Köstliche Torten und Falafel sind das Aushängeschild vom „Offenen Ohr“ an der Wichlinghauser Straße. Die Verantwortlichen, Anja Eigenbrodt und Jana-Maria Dargel, haben 55 Gäste gezählt, davon viele Anhörige ihrer regelmäßigen Besucher*innen. Spontan am Restaurant Day haben sich die Jugendlichen der katholischen Gemeinde St. Johann Baptist beteiligt. Sie backen Pizza. Im „Wir-Garten“ neben dem Spielplatz Giesenberg lädt das Bob-Kulturwerk zu Flammkuchen und herzhaften vegetarischen Snacks ein. Das Wetter spielt mit und die Veranstalter*innen sind zufrieden. Beim privaten „Trödelcafé“ an der Oststraße konnte von 15 bis 19 Uhr geschmaust und getrödelt werden. Ein Angebot, das schon vor dem offiziellen Beginn sehr gut nachgefragt war.
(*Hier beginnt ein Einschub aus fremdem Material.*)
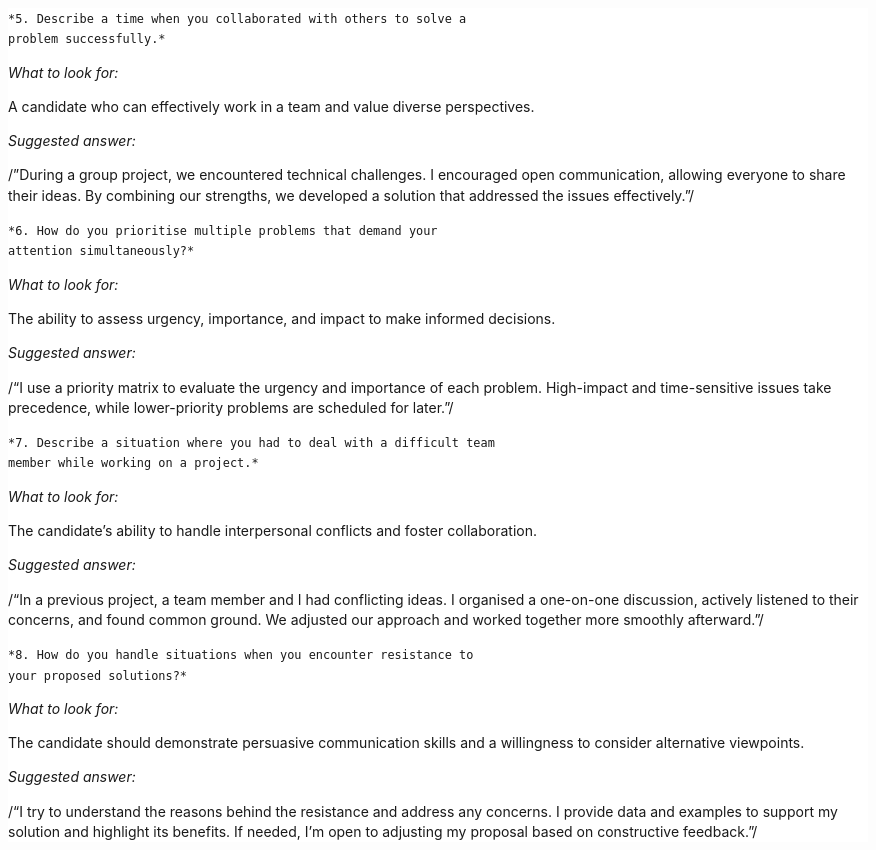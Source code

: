 
    *5. Describe a time when you collaborated with others to solve a
    problem successfully.*

*What to look for:*

A candidate who can effectively work in a team and value diverse
perspectives.

*Suggested answer:*

/”During a group project, we encountered technical challenges. I
encouraged open communication, allowing everyone to share their ideas.
By combining our strengths, we developed a solution that addressed the
issues effectively.”/


    *6. How do you prioritise multiple problems that demand your
    attention simultaneously?*

*What to look for:*

The ability to assess urgency, importance, and impact to make informed
decisions.

*Suggested answer:*

/“I use a priority matrix to evaluate the urgency and importance of each
problem. High-impact and time-sensitive issues take precedence, while
lower-priority problems are scheduled for later.”/


    *7. Describe a situation where you had to deal with a difficult team
    member while working on a project.*

*What to look for:*

The candidate’s ability to handle interpersonal conflicts and foster
collaboration.

*Suggested answer:*

/“In a previous project, a team member and I had conflicting ideas. I
organised a one-on-one discussion, actively listened to their concerns,
and found common ground. We adjusted our approach and worked together
more smoothly afterward.”/


    *8. How do you handle situations when you encounter resistance to
    your proposed solutions?*

*What to look for:*

The candidate should demonstrate persuasive communication skills and a
willingness to consider alternative viewpoints.

*Suggested answer:*

/“I try to understand the reasons behind the resistance and address any
concerns. I provide data and examples to support my solution and
highlight its benefits. If needed, I’m open to adjusting my proposal
based on constructive feedback.”/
Crêpes au colombage bietet Familie Flasche-Koch an. Rund 250 Crêpes zaubern sie an diesem Tag für mehr als 100 Gäste. „Es hat total Spaß gemacht. Ich würde das jederzeit wieder machen“, sagt Anne Koch gegen 19.30 Uhr. Sie ist geschafft und sehr zufrieden. Daniel Flasche fügt hinzu, dass Besucher*innen auch aus anderen Stadtteilen den Weg zu ihnen gefunden hätten. An der Eylauer Straße hat die Nachbarschaft Pavillons aufgebaut, um für jedes Wetter gerüstet zu sein. Es gibt Musik und jede Menge zu essen. Anwohnerin Elisabeth Teichmann hat rund hundert Gäste seit dem Nachmittag gezählt. „Beim Kaffeetrinken um 15 Uhr war es sehr voll“, sagt sie. Am Abend ist es wieder voll. Es gibt Wein und herzhafte Snacks. Fastenbrechen im Ramadan steht bei der Moschee an der Wichlinghauser Straße ab 21 Uhr auf dem Programm. Das Kultur- und Bildungszentrum hat dazu auch Nicht-Muslime im Rahmen vom Restaurant Day eingeladen. Yavuz Aktas, der Vorsitzende, betont, dass sich sein Verein gern an solchen Aktionen beteilige. Als die Gläubigen um 21.24 Uhr an diesem 18. Mai offiziell wieder essen dürfen, ist der Festsaal voll. Mehr als 200 Personen sind da, darunter die Gäste vom Restaurant Day.

Alle Gastgeber*innen an diesem Tag zu besuchen, war leider unmöglich. Denn wir wollten natürlich auch Gespräche führen und die Leckereien probieren, die für die Gäste bereitstanden. Unser Fazit nach elf Stunden: Es war toll! Die Leute waren alle total nett, das Essen war super lecker, das Angebot glich einer Weltreise der Küchen und viele Menschen im Quartier haben sich auf diese Weise kennengelernt. Wir sind satt und glücklich.